Task to carry out: Reproduced exactly, the lines from the start of the material through the line containing "#### 只需要得知你上次理" should be the whole answer, with pictures excluded.

Available data:
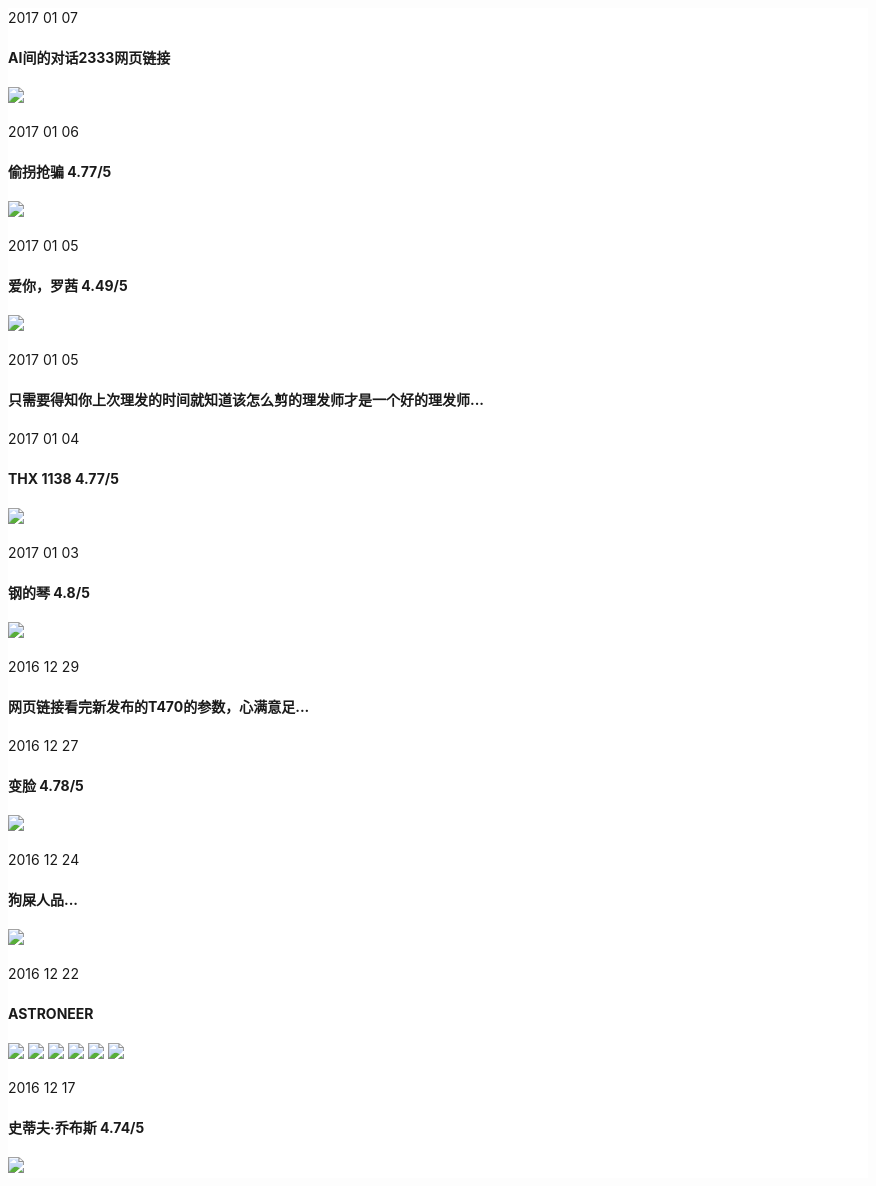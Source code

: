 2017 01 07
#### AI间的对话2333网页链接 
![](https://ww2.sinaimg.cn/mw2000/7333a587gw1fbhoghiemhj21070itafi.jpg)

2017 01 06
#### 偷拐抢骗 4.77/5 
![](https://ww3.sinaimg.cn/mw2000/7333a587gw1fbgd89ywcyj20g40nnabv.jpg)

2017 01 05
#### 爱你，罗茜 4.49/5 
![](https://ww2.sinaimg.cn/mw2000/7333a587gw1fbfalkz3vcj21391kwn9q.jpg)

2017 01 05
#### 只需要得知你上次理发的时间就知道该怎么剪的理发师才是一个好的理发师... 

2017 01 04
#### THX 1138 4.77/5 
![](https://ww1.sinaimg.cn/mw2000/7333a587gw1fbe4qsiuizj20e70kzaaz.jpg)

2017 01 03
#### 钢的琴 4.8/5 
![](https://ww3.sinaimg.cn/mw2000/7333a587gw1fbd0ddqx10j21kw2mt4qp.jpg)

2016 12 29
#### 网页链接看完新发布的T470的参数，心满意足... 

2016 12 27
#### 变脸 4.78/5 
![](https://ww2.sinaimg.cn/mw2000/7333a587gw1fb5e46ex33j20s515ogvc.jpg)

2016 12 24
#### 狗屎人品... 
![](https://ww2.sinaimg.cn/mw2000/7333a587gw1fb20dolpqlj20a40ep40h.jpg)

2016 12 22
#### ASTRONEER 
![](https://ww4.sinaimg.cn/mw2000/7333a587gw1fazqapl5nnj20zk0k0n4n.jpg)
![](https://ww4.sinaimg.cn/mw2000/7333a587gw1fazqb605v1j20zk0k0tfm.jpg)
![](https://ww1.sinaimg.cn/mw2000/7333a587gw1fazqbitsn7j20zk0k00zw.jpg)
![](https://ww2.sinaimg.cn/mw2000/7333a587gw1fazqbpeofaj20zk0k0q9p.jpg)
![](https://ww4.sinaimg.cn/mw2000/7333a587gw1fazqca8mnpj20zk0k045y.jpg)
![](https://ww1.sinaimg.cn/mw2000/7333a587gw1fazqcfjt1oj20zk0k0ahz.jpg)

2016 12 17
#### 史蒂夫·乔布斯 4.74/5 
![](https://ww2.sinaimg.cn/mw2000/7333a587gw1fat2yw48qfj21kw2i2tel.jpg)
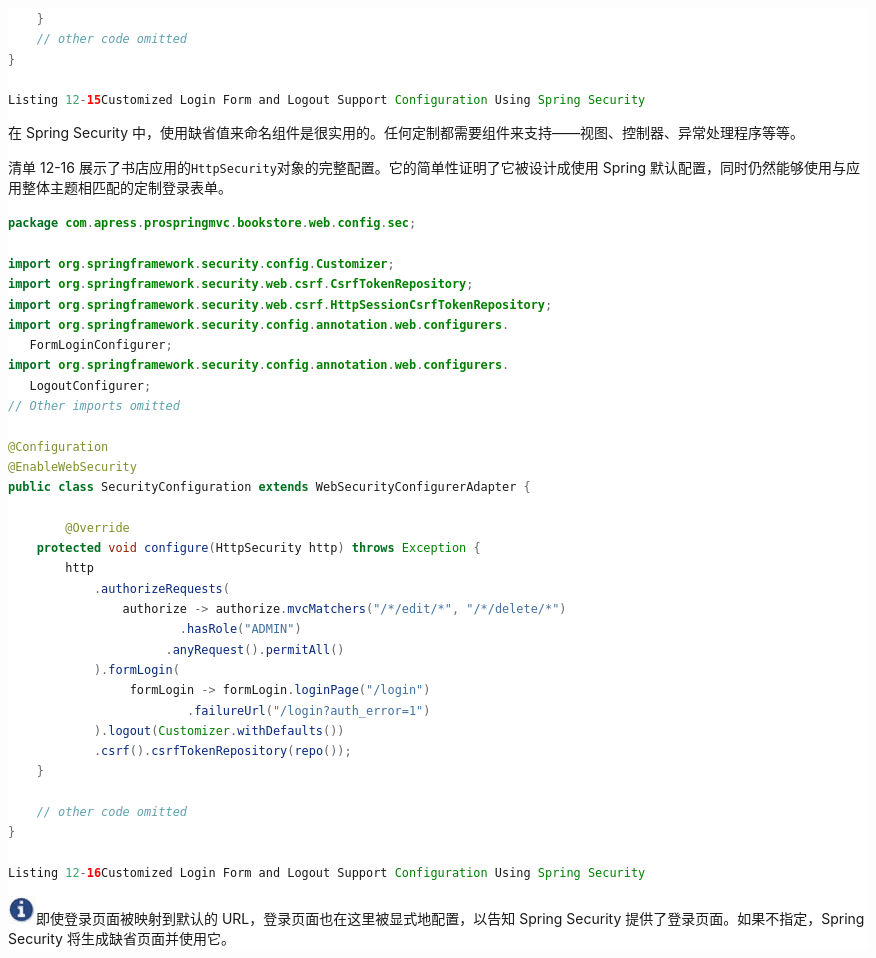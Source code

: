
 ```java
    }
    // other code omitted
}

Listing 12-15Customized Login Form and Logout Support Configuration Using Spring Security

```

在 Spring Security 中，使用缺省值来命名组件是很实用的。任何定制都需要组件来支持——视图、控制器、异常处理程序等等。

清单 12-16 展示了书店应用的`HttpSecurity`对象的完整配置。它的简单性证明了它被设计成使用 Spring 默认配置，同时仍然能够使用与应用整体主题相匹配的定制登录表单。

```java
package com.apress.prospringmvc.bookstore.web.config.sec;

import org.springframework.security.config.Customizer;
import org.springframework.security.web.csrf.CsrfTokenRepository;
import org.springframework.security.web.csrf.HttpSessionCsrfTokenRepository;
import org.springframework.security.config.annotation.web.configurers.
   FormLoginConfigurer;
import org.springframework.security.config.annotation.web.configurers.
   LogoutConfigurer;
// Other imports omitted

@Configuration
@EnableWebSecurity
public class SecurityConfiguration extends WebSecurityConfigurerAdapter {

        @Override
    protected void configure(HttpSecurity http) throws Exception {
        http
            .authorizeRequests(
                authorize -> authorize.mvcMatchers("/*/edit/*", "/*/delete/*")
                        .hasRole("ADMIN")
                      .anyRequest().permitAll()
            ).formLogin(
                 formLogin -> formLogin.loginPage("/login")
                         .failureUrl("/login?auth_error=1")
            ).logout(Customizer.withDefaults())
            .csrf().csrfTokenRepository(repo());
    }

    // other code omitted
}

Listing 12-16Customized Login Form and Logout Support Configuration Using Spring Security

```

![img/300017_2_En_12_Fige_HTML.jpg](img/300017_2_En_12_Fige_HTML.jpg)即使登录页面被映射到默认的 URL，登录页面也在这里被显式地配置，以告知 Spring Security 提供了登录页面。如果不指定，Spring Security 将生成缺省页面并使用它。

Response to the task:
Source code

: 2017 01 07
#### AI间的对话2333网页链接 
![](https://ww2.sinaimg.cn/mw2000/7333a587gw1fbhoghiemhj21070itafi.jpg)

2017 01 06
#### 偷拐抢骗 4.77/5 
![](https://ww3.sinaimg.cn/mw2000/7333a587gw1fbgd89ywcyj20g40nnabv.jpg)

2017 01 05
#### 爱你，罗茜 4.49/5 
![](https://ww2.sinaimg.cn/mw2000/7333a587gw1fbfalkz3vcj21391kwn9q.jpg)

2017 01 05
#### 只需要得知你上次理发的时间就知道该怎么剪的理发师才是一个好的理发师... 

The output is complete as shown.